I’ve narrowed it down to four providers. Happy to hear which one you think is best.
Mark Wahlberg Mobile ($29.99 per month, 10 GB data): Price seems right, but you have to say a prayer into a voice note before every text, which really eats up that data plan. Customer support isn’t great. They put you on hold and make you listen to all his dialogue from Spenser Confidential before an agent says the issues can be resolved by staying prayed up. Your phone only works inside a Wahlburgers.
Stephen A. Smith Mobile ($39.99 per month, 20GB data): Solitaire comes built-in to every SAS device (that joke is old as hell in 2037 but very timely in 2025 if my memory serves). If you use FaceTime, you have to have a 30 minute shouting match with the other person about Dak Prescott or your service is cancelled.

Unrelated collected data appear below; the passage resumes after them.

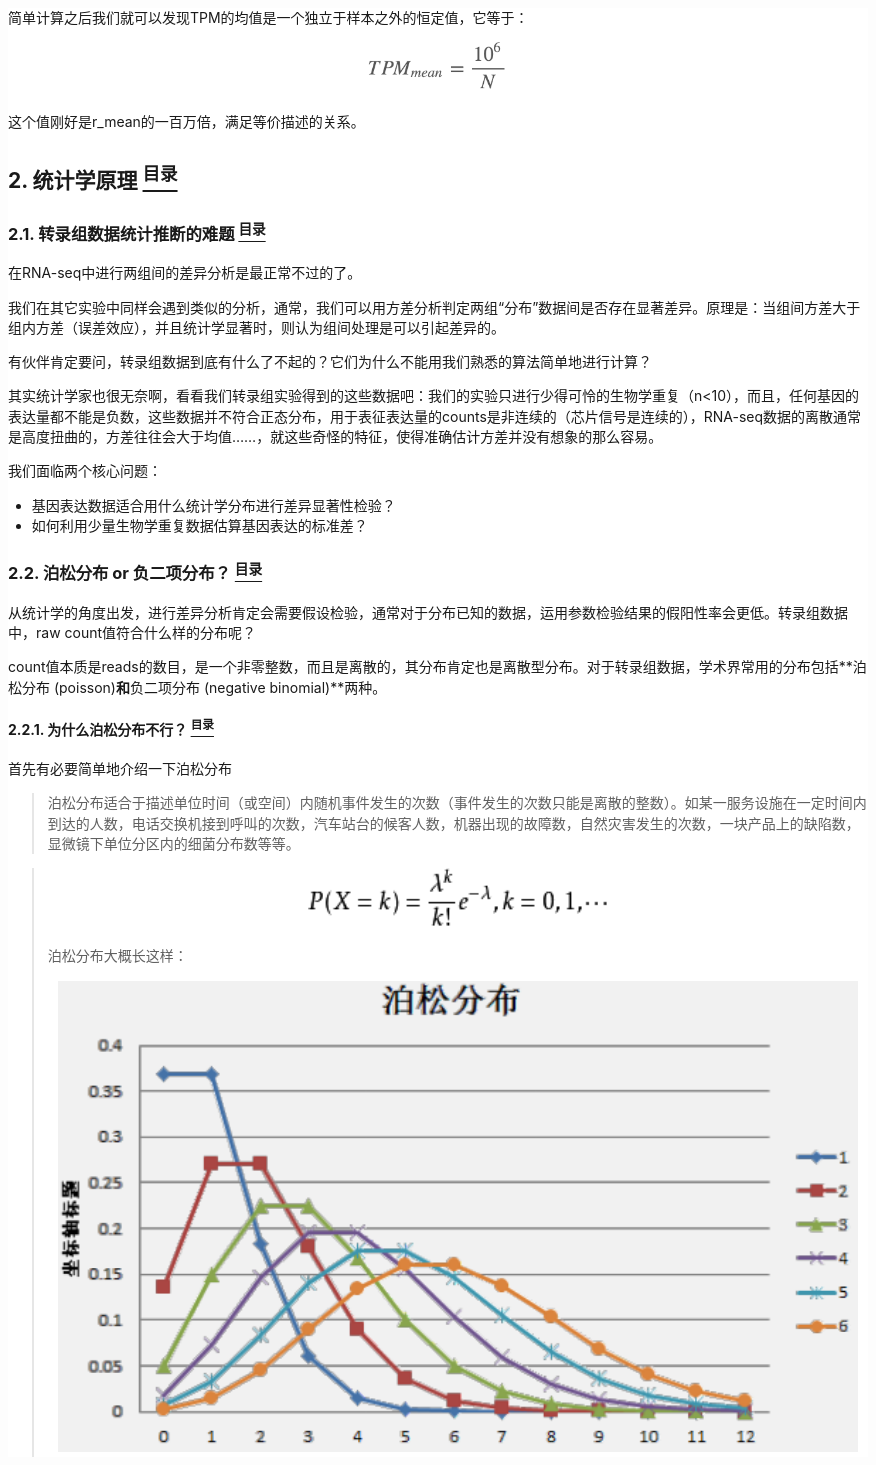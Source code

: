 简单计算之后我们就可以发现TPM的均值是一个独立于样本之外的恒定值，它等于：

<p align="center"><img src=./picture/DiffExpAna-normalization-analysis-FPKM-RPKM-13.png height=50 /></p>

这个值刚好是r_mean的一百万倍，满足等价描述的关系。

<a name="statistic-principle"><h2>2. 统计学原理 [<sup>目录</sup>](#content)</h2></a>

<a name="statistic-difficulty-in-transcriptome"><h3>2.1. 转录组数据统计推断的难题 [<sup>目录</sup>](#content)</h3></a>

在RNA-seq中进行两组间的差异分析是最正常不过的了。

我们在其它实验中同样会遇到类似的分析，通常，我们可以用方差分析判定两组“分布”数据间是否存在显著差异。原理是：当组间方差大于组内方差（误差效应），并且统计学显著时，则认为组间处理是可以引起差异的。

有伙伴肯定要问，转录组数据到底有什么了不起的？它们为什么不能用我们熟悉的算法简单地进行计算？

其实统计学家也很无奈啊，看看我们转录组实验得到的这些数据吧：我们的实验只进行少得可怜的生物学重复（n<10），而且，任何基因的表达量都不能是负数，这些数据并不符合正态分布，用于表征表达量的counts是非连续的（芯片信号是连续的），RNA-seq数据的离散通常是高度扭曲的，方差往往会大于均值……，就这些奇怪的特征，使得准确估计方差并没有想象的那么容易。

我们面临两个核心问题：

- 基因表达数据适合用什么统计学分布进行差异显著性检验？
- 如何利用少量生物学重复数据估算基因表达的标准差？

<a name="poisson-or-negative-binomial-distribution"><h3>2.2. 泊松分布 or 负二项分布？ [<sup>目录</sup>](#content)</h3></a>

从统计学的角度出发，进行差异分析肯定会需要假设检验，通常对于分布已知的数据，运用参数检验结果的假阳性率会更低。转录组数据中，raw count值符合什么样的分布呢？

count值本质是reads的数目，是一个非零整数，而且是离散的，其分布肯定也是离散型分布。对于转录组数据，学术界常用的分布包括**泊松分布 (poisson)**和**负二项分布 (negative binomial)**两种。

<a name="reason-to-deny-poisson-distribution"><h4>2.2.1. 为什么泊松分布不行？ [<sup>目录</sup>](#content)</h4></a>

首先有必要简单地介绍一下泊松分布

> 泊松分布适合于描述单位时间（或空间）内随机事件发生的次数（事件发生的次数只能是离散的整数）。如某一服务设施在一定时间内到达的人数，电话交换机接到呼叫的次数，汽车站台的候客人数，机器出现的故障数，自然灾害发生的次数，一块产品上的缺陷数，显微镜下单位分区内的细菌分布数等等。

> <p align="center"><img src=./picture/DiffExpAna-statistic-principle-4.jpg width=300 /></p>
> 
> 泊松分布大概长这样：
> 
> <p align="center"><img src=./picture/BioStat-introduction-common-distributions-poisson-distribution-curve.png width=800 /></p>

Elizabeth Holmes Mobile ($49.99 per month, 8 pints of data): She’s out of prison and has created the first mobile plan that runs on your blood. Instead of shoving coins into a pay phone, you have to prick your finger and drip your blood into the phone to make it work. She launched this two years ago and, you guessed it, there’s blood everywhere. Office desks, bars, restaurants, bathroom floors. What’s been the response to this? Oh, negative. That joke is a universal groaner!
Hooters Mobile ($54.99 per month, 30 GB data): Honestly, this is where I’m leaning. The saleswoman said I was cute, touched my arm, laughed really hard when I made an apps/appetizers joke. “Does this phone come with apps? Because I love chicken wings.” Wait. That joke sucks. She doesn’t really think I’m cute, does she? Shit, I already paid for a two-year contract and I’m covered in buffalo sauce. OK, this doesn’t matter. Hooters Mobile will be out of business in a few weeks anyway.
Hang on! Great news! Just got word that President Eric Trump pardoned Mr. Beast so my cell phone service should be working again soon.